As soon as a resistor needs to be selected, it is time to pull out the correct formulae. It is also important to keep the various electrical laws that underpin our fascinating hobby or area of work in mind too. When trying to repair a device, or understand why a circuit doesn’t work, going back to fundamentals can provide a firm collection of facts upon which the next steps can be determined.

Perhaps of equal interest for some is the history of the people after whom these formulae and rules are named after. Long before the Internet and online ordering of components, the acquisition of electrical components for research would have been expensive. Furthermore, access to them would have been limited to those studying under some of these great scholars. It is amazing to think that, more than a century later, their hard work still plays a role in our lives on a daily basis.

Ohm’s Law

Much of early electrical engineering was focused on the challenges of the fledgling telegraph technology. Telegraphers used differing units for electrical resistance such as that defined by Moritz Herman von Jacobi or the German mile. These defined resistance in terms of lengths of wire of known cross-section. It was the British Association that managed to establish the ohm as the unit of measurement for resistance in the mid-19th century.

The unit was named after the German physicist Georg Ohm.
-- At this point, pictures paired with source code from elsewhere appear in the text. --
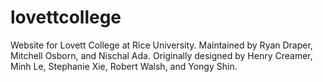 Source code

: # lovettcollege
Website for Lovett College at Rice University.
Maintained by Ryan Draper, Mitchell Osborn, and Nischal Ada. Originally designed by Henry Creamer, Minh Le, Stephanie Xie, Robert Walsh, and Yongy Shin.
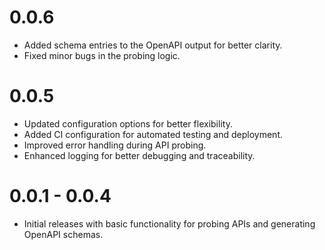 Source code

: # 0.0.6
- Added schema entries to the OpenAPI output for better clarity.
- Fixed minor bugs in the probing logic.

# 0.0.5
- Updated configuration options for better flexibility.
- Added CI configuration for automated testing and deployment.
- Improved error handling during API probing.
- Enhanced logging for better debugging and traceability.

# 0.0.1 - 0.0.4
- Initial releases with basic functionality for probing APIs and generating OpenAPI schemas.
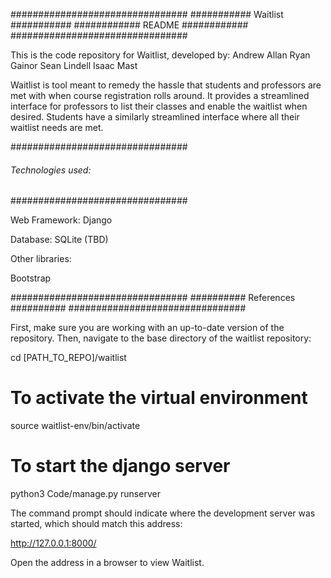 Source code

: ################################
########### Waitlist ###########
############ README ############
################################

This is the code repository for Waitlist, developed by:
Andrew Allan
Ryan Gainor
Sean Lindell
Isaac Mast

Waitlist is tool meant to remedy the hassle that students
and professors are met with when course registration rolls
around. It provides a streamlined interface for professors
to list their classes and enable the waitlist when desired.
Students have a similarly streamlined interface where all
their waitlist needs are met.

################################
###### Technologies used: ######
################################

Web Framework: Django

Database: SQLite (TBD)

Other libraries:

Bootstrap

################################
########## References ##########
################################

First, make sure you are working with an up-to-date
version of the repository. Then, navigate to the base
directory of the waitlist repository:


cd [PATH_TO_REPO]/waitlist

# To activate the virtual environment
source waitlist-env/bin/activate

# To start the django server
python3 Code/manage.py runserver


The command prompt should indicate where the development
server was started, which should match this address:

http://127.0.0.1:8000/

Open the address in a browser to view Waitlist.

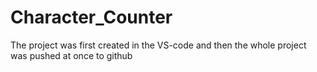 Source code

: # Character_Counter

The project was first created in the VS-code and then the whole project was pushed at once to github

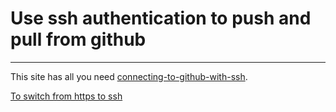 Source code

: # Use ssh authentication to push and pull from github
---

This site has all you need [connecting-to-github-with-ssh](https://docs.github.com/en/authentication/connecting-to-github-with-ssh).


[To switch from https to ssh](https://linuxize.com/post/how-to-remove-git-remotes/)
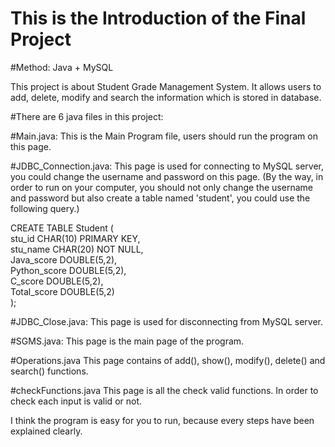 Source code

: # This is the Introduction of the Final Project

#Method: Java + MySQL

This project is about Student Grade Management System. It allows users to add, delete, modify and search the information which is stored in database.

#There are 6 java files in this project:

#Main.java:
This is the Main Program file, users should run the program on this page.

#JDBC_Connection.java:
This page is used for connecting to MySQL server, you could change the username and password on this page. (By the way, in order to run on your computer, you should not only change the username and password but also create a table named 'student', you could use the following query.)</br>

CREATE TABLE Student (</br>
    stu_id CHAR(10) PRIMARY KEY,</br>
    stu_name CHAR(20) NOT NULL,</br>
    Java_score DOUBLE(5,2),</br>
    Python_score DOUBLE(5,2),</br>
    C_score DOUBLE(5,2),</br>
    Total_score DOUBLE(5,2)</br>
);</br>

#JDBC_Close.java:
This page is used for disconnecting from MySQL server.

#SGMS.java:
This page is the main page of the program.

#Operations.java
This page contains of add(), show(), modify(), delete() and search() functions.

#checkFunctions.java
This page is all the check valid functions. In order to check each input is valid or not.</br>

I think the program is easy for you to run, because every steps have been explained clearly.
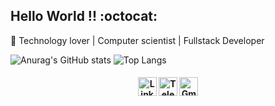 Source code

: ## Hello World !! :octocat: <br>

:sparkling_heart: Technology lover | Computer scientist | Fullstack Developer
<br>

![Anurag's GitHub stats](https://github-readme-stats.vercel.app/api?username=jvictorfarias&hide=contribs&theme=dracula&show_icons=true&hide_title=true)
![Top Langs](https://github-readme-stats.vercel.app/api/top-langs/?username=jvictorfarias&theme=dracula&layout=compact&hide_title=true)





<h4 align="center"> 

<a href="https://www.linkedin.com/in/jvictorfarias/" rel="nofollow"><img src="https://image.flaticon.com/icons/png/512/355/355994.png" width="30px" alt="Linkedin Badge" data-canonical-src="https://image.flaticon.com/icons/png/512/185/185964.png?style=flat-square&amp;logo=Linkedin&amp;logoColor=white&amp;link=https://www.linkedin.com/in/jvictorfarias/" style="max-width:10%"></a>
<a href="https://t.me/jvictorfarias" rel="nofollow">
 <a href="https://t.me/jvictorfarias" rel="nofollow"><img src="https://image.flaticon.com/icons/png/512/355/355977.png" width="30px" alt="Telegram Badge" data-canonical-src="https://img.shields.io/badge/-Telegram-1ca0f1?style=flat-square&amp;labelColor=1ca0f1&amp;logo=telegram&amp;logoColor=white&amp;link=https://t.me/jvictorfarias" style="max-width:100%;"></a>
<a href="mailto:victorfarias.new@gmail.com"><img src="https://image.flaticon.com/icons/png/512/355/355992.png" width="30px" alt="Gmail Badge" data-canonical-src="https://img.shields.io/badge/-Gmail-c14438?style=flat-square&amp;logo=Gmail&amp;logoColor=white&amp;link=mailto:victorfarias.new@gmail.com" style="max-width:100%;"></a></p>

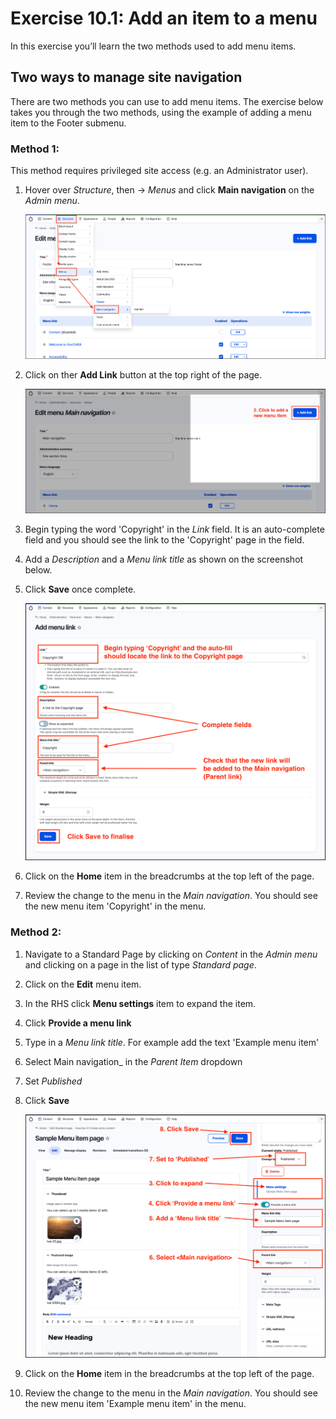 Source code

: # Exercise 10.1: Add an item to a menu

In this exercise you’ll learn the two methods used to add menu items.

## Two ways to manage site navigation

There are two methods you can use to add menu items. The exercise below takes you through the two methods, using the example of adding a menu item to the Footer submenu.

### Method 1:

This method requires privileged site access \(e.g. an Administrator user\).

1. Hover over _Structure_, then → _Menus_ and click **Main navigation** on the _Admin menu_.

    ![Image of Menu navigation to footer menu](../.gitbook/assets/Ex-10-1-Menus-Main-Nav-1.png)

2. Click on ther **Add Link** button at the top right of the page.

    ![Image of Menu navigation to footer menu](../.gitbook/assets/Ex-10-1-Menus-Main-Nav-2.png)

3. Begin typing the word 'Copyright' in the _Link_ field. It is an auto-complete field and you should see the link to the 'Copyright' page in the field.
4. Add a _Description_ and a _Menu link title_ as shown on the screenshot below.
4. Click **Save** once complete.

    ![Image of Menu navigation to footer menu](../.gitbook/assets/Ex-10-1-Menus-Main-Nav-3.png)

5. Click on the **Home** item in the breadcrumbs at the top left of the page.
6. Review the change to the menu in the _Main navigation_. You should see the new menu item 'Copyright' in the menu.

### Method 2:

1. Navigate to a Standard Page by clicking on _Content_ in the _Admin menu_ and clicking on a page in the list of type _Standard page_.
2. Click on the **Edit** menu item.
3. In the RHS click **Menu settings** item to expand the item.
4. Click **Provide a menu link**
5. Type in a _Menu link title_. For example add the text 'Example menu item'
6. Select Main navigation_ in the _Parent Item_ dropdown
7. Set _Published_
8. Click **Save**

    ![Image of Standard Page add menu item](../.gitbook/assets/Ex-10-1-Menus-Standard-page-1.png)

9. Click on the **Home** item in the breadcrumbs at the top left of the page.
10. Review the change to the menu in the _Main navigation_. You should see the new menu item 'Example menu item' in the menu.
His work in the early 19th century led to the formula V = I × R we use today, known as Ohm’s Law. The law can be rearranged in three different ways depending on whether the voltage (V), current (I), or resistance (R) needs to be calculated. These are:
 
V = I × R, I = V ÷ R, and R = V ÷ I

A common first use for Ohm’s Law by students is to calculate the current limiting resistor for an LED. Given a 12 V power supply and two LEDs in series, the necessary resistance can be calculated. Firstly, the forward voltage of the LEDs is required. This could be around 1.7 V for a standard red LED. This is subtracted from the power source voltage:
 
12 V – 1.7 V – 1.7 V = 8.6 V

From here, knowing that the LED’s operating current is, for example, 20 mA, the required resistor can be calculated:
 
R = 8.6 V ÷ 0.02 A = 430 Ω

Electrical power

Of course, once the resistor value is defined we also need to make sure it is correctly dimensioned for the power passing through it. This leads us to another key formula. Power (P), measured in watts (W) is a measure of the rate (per unit time) at which electrical energy is transferred and can be calculated using the formula P = V × I. This can be combined with Ohm’s Law to allow the resistance to be used to calculate power as follows:
 
P = V × I so P = V2 ÷ R or P = R × I2

With 20 mA flowing through our resistor, we can determine the power it needs to dissipate as follows:
 
P = I2 × R = 0.022 A × 430 Ω = 172 mW

This means we can safely select a ¼ W resistor for use in the application.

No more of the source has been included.